(Data excerpts)

┄┄┄┄┄┄┄┄┄┄┄┄┄┄┄┄┄┄┄┄

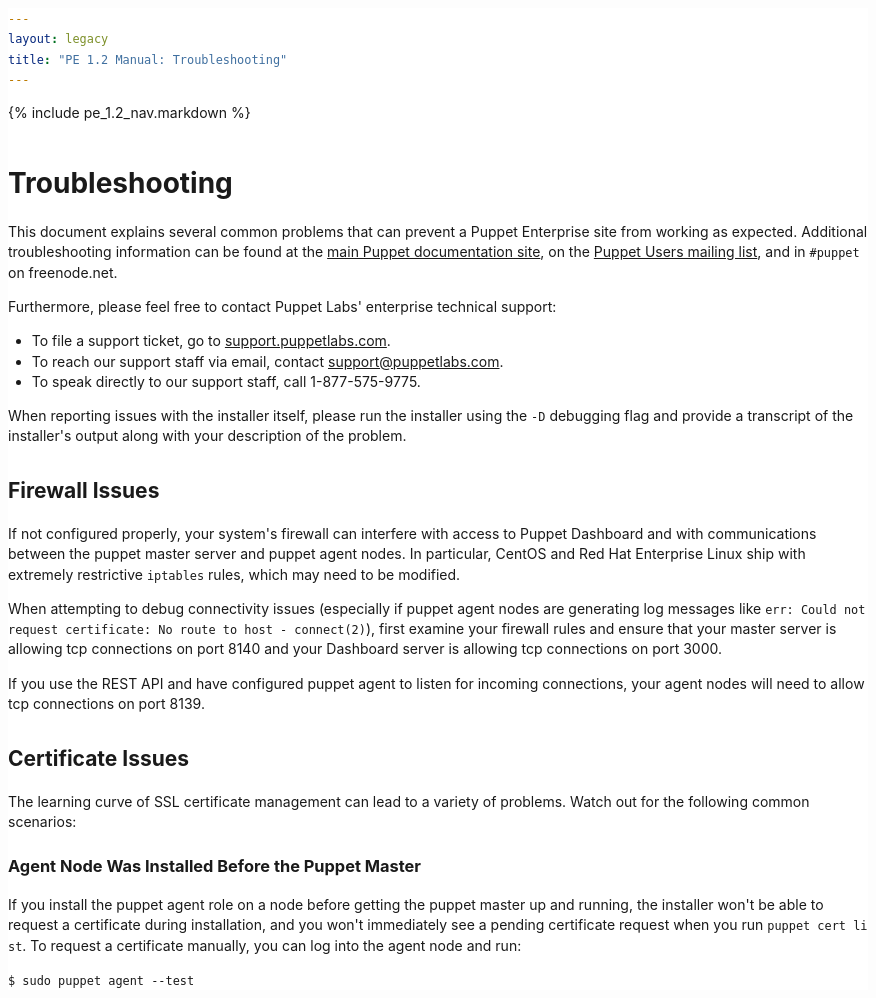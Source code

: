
 ```yaml
---
layout: legacy
title: "PE 1.2 Manual: Troubleshooting"
---
```


{% include pe_1.2_nav.markdown %}

Troubleshooting
===============


This document explains several common problems that can prevent a Puppet Enterprise site from working as expected. Additional troubleshooting information can be found at the [main Puppet documentation site](http://docs.puppetlabs.com), on the [Puppet Users mailing list](https://groups.google.com/group/puppet-users), and in `#puppet` on freenode.net. 

Furthermore, please feel free to contact Puppet Labs' enterprise technical support:

* To file a support ticket, go to [support.puppetlabs.com](http://support.puppetlabs.com). 
* To reach our support staff via email, contact <support@puppetlabs.com>.
* To speak directly to our support staff, call 1-877-575-9775.

When reporting issues with the installer itself, please run the installer using the `-D` debugging flag and provide a transcript of the installer's output along with your description of the problem. 

## Firewall Issues

If not configured properly, your system's firewall can interfere with access to Puppet Dashboard and with communications between the puppet master server and puppet agent nodes. In particular, CentOS and Red Hat Enterprise Linux ship with extremely restrictive `iptables` rules, which may need to be modified. 

When attempting to debug connectivity issues (especially if puppet agent nodes are generating log messages like `err: Could not request certificate: No route to host - connect(2)`), first examine your firewall rules and ensure that your master server is allowing tcp connections on port 8140 and your Dashboard server is allowing tcp connections on port 3000.

If you use the REST API and have configured puppet agent to listen for incoming connections, your agent nodes will need to allow tcp connections on port 8139. 

## Certificate Issues

The learning curve of SSL certificate management can lead to a variety of problems. Watch out for the following common scenarios: 

### Agent Node Was Installed Before the Puppet Master

If you install the puppet agent role on a node before getting the puppet master up and running, the installer won't be able to request a certificate during installation, and you won't immediately see a pending certificate request when you run `puppet cert list`. To request a certificate manually, you can log into the agent node and run:

    $ sudo puppet agent --test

┄┄┄┄┄┄┄┄┄┄┄┄┄┄┄┄┄┄┄┄

Work instructions – Repeat word for word the lines running from the line containing "staff, call 1-877-575-9775." to the end of the entries above, inclusive.

Solution –
* To speak directly to our support staff, call 1-877-575-9775.

When reporting issues with the installer itself, please run the installer using the `-D` debugging flag and provide a transcript of the installer's output along with your description of the problem. 

## Firewall Issues

If not configured properly, your system's firewall can interfere with access to Puppet Dashboard and with communications between the puppet master server and puppet agent nodes. In particular, CentOS and Red Hat Enterprise Linux ship with extremely restrictive `iptables` rules, which may need to be modified. 

When attempting to debug connectivity issues (especially if puppet agent nodes are generating log messages like `err: Could not request certificate: No route to host - connect(2)`), first examine your firewall rules and ensure that your master server is allowing tcp connections on port 8140 and your Dashboard server is allowing tcp connections on port 3000.

If you use the REST API and have configured puppet agent to listen for incoming connections, your agent nodes will need to allow tcp connections on port 8139. 

## Certificate Issues

The learning curve of SSL certificate management can lead to a variety of problems. Watch out for the following common scenarios: 

### Agent Node Was Installed Before the Puppet Master

If you install the puppet agent role on a node before getting the puppet master up and running, the installer won't be able to request a certificate during installation, and you won't immediately see a pending certificate request when you run `puppet cert list`. To request a certificate manually, you can log into the agent node and run:

    $ sudo puppet agent --test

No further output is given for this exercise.